Your answer must contain each line of the listing in which "Compass" appears, copied in full.

Dataset records.
= = = = =
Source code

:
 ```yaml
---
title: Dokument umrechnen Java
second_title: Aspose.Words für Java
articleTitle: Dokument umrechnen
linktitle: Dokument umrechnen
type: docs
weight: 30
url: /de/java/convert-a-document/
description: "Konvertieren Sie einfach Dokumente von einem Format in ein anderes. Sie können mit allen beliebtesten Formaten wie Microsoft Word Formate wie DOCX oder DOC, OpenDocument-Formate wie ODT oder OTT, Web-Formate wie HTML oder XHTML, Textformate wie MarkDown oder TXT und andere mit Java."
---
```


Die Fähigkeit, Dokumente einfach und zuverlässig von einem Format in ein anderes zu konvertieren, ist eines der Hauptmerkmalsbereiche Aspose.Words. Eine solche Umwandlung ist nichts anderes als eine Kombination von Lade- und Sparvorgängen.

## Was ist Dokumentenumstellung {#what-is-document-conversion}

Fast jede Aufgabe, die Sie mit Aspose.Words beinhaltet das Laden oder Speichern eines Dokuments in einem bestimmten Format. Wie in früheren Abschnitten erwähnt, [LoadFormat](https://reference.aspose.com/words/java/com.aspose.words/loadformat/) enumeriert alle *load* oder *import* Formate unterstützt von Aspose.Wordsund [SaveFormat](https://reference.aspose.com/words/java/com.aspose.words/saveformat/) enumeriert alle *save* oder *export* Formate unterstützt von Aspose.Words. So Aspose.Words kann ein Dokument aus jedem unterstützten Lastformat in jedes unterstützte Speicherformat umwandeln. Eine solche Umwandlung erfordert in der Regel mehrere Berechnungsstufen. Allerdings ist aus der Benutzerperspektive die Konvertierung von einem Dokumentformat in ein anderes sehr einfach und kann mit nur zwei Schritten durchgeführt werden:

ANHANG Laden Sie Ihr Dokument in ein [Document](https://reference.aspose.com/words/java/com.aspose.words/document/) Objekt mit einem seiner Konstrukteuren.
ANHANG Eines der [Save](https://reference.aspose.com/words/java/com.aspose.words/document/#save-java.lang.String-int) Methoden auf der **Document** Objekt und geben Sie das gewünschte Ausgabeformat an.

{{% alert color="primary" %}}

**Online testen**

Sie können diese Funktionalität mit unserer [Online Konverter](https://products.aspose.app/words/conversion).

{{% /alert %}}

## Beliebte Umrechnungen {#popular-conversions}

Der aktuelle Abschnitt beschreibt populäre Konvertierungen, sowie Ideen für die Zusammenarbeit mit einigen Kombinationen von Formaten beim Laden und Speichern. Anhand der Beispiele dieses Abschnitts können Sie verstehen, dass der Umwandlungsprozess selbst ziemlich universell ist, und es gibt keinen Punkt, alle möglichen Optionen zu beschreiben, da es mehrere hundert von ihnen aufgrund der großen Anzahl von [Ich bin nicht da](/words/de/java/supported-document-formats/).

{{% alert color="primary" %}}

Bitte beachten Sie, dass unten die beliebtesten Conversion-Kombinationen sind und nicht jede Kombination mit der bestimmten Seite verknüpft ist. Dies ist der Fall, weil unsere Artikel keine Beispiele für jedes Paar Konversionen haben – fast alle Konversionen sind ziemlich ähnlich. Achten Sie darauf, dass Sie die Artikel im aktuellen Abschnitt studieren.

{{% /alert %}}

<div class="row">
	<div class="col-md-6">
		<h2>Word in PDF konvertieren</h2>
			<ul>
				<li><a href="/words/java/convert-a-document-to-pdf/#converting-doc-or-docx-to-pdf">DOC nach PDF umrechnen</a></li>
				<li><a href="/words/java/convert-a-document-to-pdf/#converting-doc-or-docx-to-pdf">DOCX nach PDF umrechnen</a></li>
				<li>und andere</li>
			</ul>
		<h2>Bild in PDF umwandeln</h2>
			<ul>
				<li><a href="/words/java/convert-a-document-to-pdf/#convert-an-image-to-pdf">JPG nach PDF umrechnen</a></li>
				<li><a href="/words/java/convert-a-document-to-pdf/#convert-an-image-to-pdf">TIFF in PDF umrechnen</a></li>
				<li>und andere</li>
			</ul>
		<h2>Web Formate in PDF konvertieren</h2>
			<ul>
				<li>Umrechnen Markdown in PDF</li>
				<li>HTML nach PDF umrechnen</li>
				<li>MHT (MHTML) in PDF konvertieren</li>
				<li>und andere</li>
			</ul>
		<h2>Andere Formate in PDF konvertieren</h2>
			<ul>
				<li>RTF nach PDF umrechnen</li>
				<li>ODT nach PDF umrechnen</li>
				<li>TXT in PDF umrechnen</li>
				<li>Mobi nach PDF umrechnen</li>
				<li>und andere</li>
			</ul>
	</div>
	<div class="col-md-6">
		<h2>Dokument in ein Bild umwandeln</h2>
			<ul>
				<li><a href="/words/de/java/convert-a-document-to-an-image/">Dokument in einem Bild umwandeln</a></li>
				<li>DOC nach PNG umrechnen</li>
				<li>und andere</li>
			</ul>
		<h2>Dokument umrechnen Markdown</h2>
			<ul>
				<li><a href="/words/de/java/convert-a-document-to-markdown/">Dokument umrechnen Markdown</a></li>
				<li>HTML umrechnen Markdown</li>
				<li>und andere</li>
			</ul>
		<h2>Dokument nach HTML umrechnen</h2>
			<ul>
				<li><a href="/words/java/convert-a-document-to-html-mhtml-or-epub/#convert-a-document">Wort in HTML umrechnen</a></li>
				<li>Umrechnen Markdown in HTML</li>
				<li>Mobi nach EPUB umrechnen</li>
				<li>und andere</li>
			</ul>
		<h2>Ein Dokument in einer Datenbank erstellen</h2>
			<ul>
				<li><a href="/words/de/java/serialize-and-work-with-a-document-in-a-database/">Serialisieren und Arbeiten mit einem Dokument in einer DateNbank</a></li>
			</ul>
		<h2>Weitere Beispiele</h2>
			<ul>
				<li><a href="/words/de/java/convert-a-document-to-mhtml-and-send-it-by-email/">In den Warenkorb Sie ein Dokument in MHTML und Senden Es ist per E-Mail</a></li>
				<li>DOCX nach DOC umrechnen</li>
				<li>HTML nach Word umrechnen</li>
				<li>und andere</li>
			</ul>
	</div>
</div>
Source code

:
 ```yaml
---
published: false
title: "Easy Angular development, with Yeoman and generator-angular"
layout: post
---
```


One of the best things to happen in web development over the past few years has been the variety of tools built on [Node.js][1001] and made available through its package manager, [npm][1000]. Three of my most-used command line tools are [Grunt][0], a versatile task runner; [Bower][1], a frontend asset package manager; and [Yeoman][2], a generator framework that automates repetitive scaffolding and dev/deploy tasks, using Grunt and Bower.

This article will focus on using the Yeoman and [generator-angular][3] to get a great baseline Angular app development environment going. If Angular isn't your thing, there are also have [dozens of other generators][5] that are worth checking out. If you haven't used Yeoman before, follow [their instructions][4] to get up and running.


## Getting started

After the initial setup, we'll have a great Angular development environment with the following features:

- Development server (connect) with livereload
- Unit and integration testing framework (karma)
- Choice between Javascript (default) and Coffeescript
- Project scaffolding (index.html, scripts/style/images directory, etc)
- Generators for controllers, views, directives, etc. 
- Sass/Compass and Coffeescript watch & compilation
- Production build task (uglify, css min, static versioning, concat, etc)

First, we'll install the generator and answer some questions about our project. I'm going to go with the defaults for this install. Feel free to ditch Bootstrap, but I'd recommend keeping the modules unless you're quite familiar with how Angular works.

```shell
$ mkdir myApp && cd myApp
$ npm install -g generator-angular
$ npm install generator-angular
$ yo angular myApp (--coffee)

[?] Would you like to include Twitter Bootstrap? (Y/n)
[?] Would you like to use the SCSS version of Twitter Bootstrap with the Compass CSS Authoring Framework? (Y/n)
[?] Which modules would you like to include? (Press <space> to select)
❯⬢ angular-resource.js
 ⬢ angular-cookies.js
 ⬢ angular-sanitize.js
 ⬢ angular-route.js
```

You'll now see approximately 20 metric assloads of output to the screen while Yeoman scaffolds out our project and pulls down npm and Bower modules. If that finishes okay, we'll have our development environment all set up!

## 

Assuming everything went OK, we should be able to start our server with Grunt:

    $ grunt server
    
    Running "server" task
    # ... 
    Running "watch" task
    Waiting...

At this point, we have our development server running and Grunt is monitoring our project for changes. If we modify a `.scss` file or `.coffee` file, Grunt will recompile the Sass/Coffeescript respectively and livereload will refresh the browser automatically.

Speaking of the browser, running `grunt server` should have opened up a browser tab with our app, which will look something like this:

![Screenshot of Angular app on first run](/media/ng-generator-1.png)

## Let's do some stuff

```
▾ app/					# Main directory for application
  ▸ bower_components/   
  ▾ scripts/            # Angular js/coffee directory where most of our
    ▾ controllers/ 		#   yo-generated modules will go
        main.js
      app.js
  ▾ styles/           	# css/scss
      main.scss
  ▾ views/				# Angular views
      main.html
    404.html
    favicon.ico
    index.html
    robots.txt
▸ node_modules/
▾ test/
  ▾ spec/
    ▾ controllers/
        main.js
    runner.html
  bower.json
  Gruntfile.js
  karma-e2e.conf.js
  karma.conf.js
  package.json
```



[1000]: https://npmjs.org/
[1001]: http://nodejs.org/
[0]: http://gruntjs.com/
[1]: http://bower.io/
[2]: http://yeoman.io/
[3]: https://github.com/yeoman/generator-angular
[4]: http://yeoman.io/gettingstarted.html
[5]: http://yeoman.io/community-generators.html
= = = = =
Solved problem.
- Sass/Compass and Coffeescript watch & compilation
[?] Would you like to use the SCSS version of Twitter Bootstrap with the Compass CSS Authoring Framework? (Y/n)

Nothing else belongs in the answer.